Encounter is a key term in this research implying a negotiated set of ideas encapsulated in one word. For example, an encounter can mean coming up against something, perhaps through serendipity or as a considered response and either with an agreeable or conflicting set of engagements or outcomes. Educational encounter is used as a heading to describe Bulger’s artworks encapsulating historical and contemporary, local and national, Indigenous and Non-Indigenous ideas of significance within the each image. Bulger’s work also signals the impact of encountering Western systems of governance, as an encounter is typically unexpected, often combined with experiencing something hostile or difficult. This theoretical emphasis on enhancing teacher case-based knowledge is intended to address Indigenous and non-Indigenous learners by engaging individuals liminally, with artworks and ideas that involve tension, ambiguity and contested socio-historical events. The premise is that the concept of encountering in liminal real and virtual spaces can shed light on how knowledge informs learning in meaningful ways.

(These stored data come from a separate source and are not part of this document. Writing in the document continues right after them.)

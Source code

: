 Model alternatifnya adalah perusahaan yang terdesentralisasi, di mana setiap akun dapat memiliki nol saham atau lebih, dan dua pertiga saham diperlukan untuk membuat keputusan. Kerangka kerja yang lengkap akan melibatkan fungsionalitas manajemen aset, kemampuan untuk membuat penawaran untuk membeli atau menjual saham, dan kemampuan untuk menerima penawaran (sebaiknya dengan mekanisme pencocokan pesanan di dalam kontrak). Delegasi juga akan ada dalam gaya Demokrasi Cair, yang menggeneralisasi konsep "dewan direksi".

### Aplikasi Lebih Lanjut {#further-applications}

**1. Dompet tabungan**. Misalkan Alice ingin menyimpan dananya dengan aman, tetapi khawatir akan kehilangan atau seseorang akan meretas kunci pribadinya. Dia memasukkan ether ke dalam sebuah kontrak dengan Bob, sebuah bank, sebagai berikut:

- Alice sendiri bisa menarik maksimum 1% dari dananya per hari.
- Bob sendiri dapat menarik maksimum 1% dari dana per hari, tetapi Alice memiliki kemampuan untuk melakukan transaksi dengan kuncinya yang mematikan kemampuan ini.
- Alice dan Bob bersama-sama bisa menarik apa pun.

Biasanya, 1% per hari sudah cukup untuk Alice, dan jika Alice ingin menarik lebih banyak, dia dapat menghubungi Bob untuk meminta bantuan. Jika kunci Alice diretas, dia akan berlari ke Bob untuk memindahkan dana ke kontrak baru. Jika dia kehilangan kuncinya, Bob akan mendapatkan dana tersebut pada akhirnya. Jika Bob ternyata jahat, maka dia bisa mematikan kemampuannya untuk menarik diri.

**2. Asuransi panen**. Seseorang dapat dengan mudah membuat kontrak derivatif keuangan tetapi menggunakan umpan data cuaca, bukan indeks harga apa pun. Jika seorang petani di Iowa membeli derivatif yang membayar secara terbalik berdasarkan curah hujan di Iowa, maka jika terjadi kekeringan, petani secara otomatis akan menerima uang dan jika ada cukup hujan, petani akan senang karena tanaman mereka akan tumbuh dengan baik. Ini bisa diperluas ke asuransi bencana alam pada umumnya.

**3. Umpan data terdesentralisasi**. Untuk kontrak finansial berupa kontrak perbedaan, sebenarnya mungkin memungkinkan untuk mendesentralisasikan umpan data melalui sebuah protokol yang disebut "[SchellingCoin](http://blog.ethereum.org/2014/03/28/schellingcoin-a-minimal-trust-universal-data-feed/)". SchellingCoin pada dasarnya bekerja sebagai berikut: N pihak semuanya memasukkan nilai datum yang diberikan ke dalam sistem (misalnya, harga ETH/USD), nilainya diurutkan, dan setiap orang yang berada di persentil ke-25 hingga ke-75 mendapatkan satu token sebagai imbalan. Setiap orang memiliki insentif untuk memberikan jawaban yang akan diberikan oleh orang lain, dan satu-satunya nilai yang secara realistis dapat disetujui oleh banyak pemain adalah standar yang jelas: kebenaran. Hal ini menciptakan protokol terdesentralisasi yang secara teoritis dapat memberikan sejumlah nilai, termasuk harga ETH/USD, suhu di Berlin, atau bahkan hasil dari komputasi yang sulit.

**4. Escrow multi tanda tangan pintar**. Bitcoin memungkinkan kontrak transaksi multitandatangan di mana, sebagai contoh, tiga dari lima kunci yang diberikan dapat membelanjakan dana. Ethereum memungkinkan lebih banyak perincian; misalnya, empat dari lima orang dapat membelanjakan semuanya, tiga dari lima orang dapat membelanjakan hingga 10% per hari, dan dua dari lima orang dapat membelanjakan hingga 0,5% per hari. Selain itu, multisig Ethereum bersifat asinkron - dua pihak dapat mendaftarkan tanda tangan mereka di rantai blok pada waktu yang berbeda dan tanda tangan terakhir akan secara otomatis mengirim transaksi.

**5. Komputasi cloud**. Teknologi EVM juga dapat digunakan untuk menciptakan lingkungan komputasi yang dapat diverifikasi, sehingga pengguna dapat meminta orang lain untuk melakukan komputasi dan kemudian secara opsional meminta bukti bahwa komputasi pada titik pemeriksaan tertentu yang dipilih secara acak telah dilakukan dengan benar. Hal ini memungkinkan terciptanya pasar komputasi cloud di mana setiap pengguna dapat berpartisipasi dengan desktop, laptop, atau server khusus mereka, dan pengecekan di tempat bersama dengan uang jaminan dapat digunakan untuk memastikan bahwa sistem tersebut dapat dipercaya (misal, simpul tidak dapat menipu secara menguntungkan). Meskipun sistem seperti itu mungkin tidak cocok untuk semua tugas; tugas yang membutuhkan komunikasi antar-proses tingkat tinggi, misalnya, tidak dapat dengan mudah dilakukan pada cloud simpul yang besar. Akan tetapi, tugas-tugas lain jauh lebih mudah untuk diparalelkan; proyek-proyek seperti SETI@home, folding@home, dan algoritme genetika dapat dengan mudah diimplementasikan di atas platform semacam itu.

New materialist scholarship such as “twenty-first century media” theory, Hansen (2015) specifies how new forms of media and digital technologies differ from the past, thus: “Encompassing everything from social media and data mining to passive sensing and environmental microsensors, twenty-first century media designate media following their shift from a past-directed recording platform to a data-driven anticipation of the future” (Hansen, 2015, p. 3-4). Drawing on the phenomenological philosophy of Alfred North Whitehead, Hansen is describing a type of speculative space, separate from direct experience, and concerned with the environmental agency of networks and ‘worldly sensibilities’ (p.5). Rather than focusing on explanatory devices that prioritise human subjectivity or “agent-centred perception” Hansen signals a shift towards “environmental sensibility”. The change towards data-driven knowledge domains is salient for this research. For example, recording Bulger’s artworks and narrative is important yet, what is most useful to acknowledge is the environmental and ecological sensibility required to engage with the complexity of the associative and interpretive dimensions of the artworks. Hansen is interested in how “… human experience is undergoing change caused by our entanglement within contemporary media environments, and that the directionality of this transformation inverts the long-standing privilege held by humans, as the well-nigh unique addressee of media” (p.6).

Hansen also discusses how the “operational present of sensibility” (p.6) gives unprecedented “access to events outside the scope of our conscious attention and perception.” This work does not begin by “separating the human from the world, but rather by seeking to discover how the human in the deepest sense [is] of the world” (p.9). Human and non-human agency therefore are not distinct, rather they “exist as dimensions of a larger production of a complex environmental process” (p.9). Seeing new media, in this case e-learning as an opportunity to “involve complex overlappings of different levels of experience, none of which is more worthy than others” (p.9) provides an antidote to contemporary critiques involving fragmentation and modularisation of knowledge in for example Learning Management Systems. This way of conceiving content as an environmental complexity and sensibility is also salient when thinking about Indigenous Knowledge. The interrelatedness of new media is well situated within the simultaneously localised and worldly knowledge portrayed in Bulger’s artworks and interviews, signalling the importance of revealing human agency in research and content creation. Engaging with Indigenous agency through artworks, interviews and publication in this way is an active way to retain consciousness and perception in developing socially responsive curriculum design and enhancing teacher case-based knowledge.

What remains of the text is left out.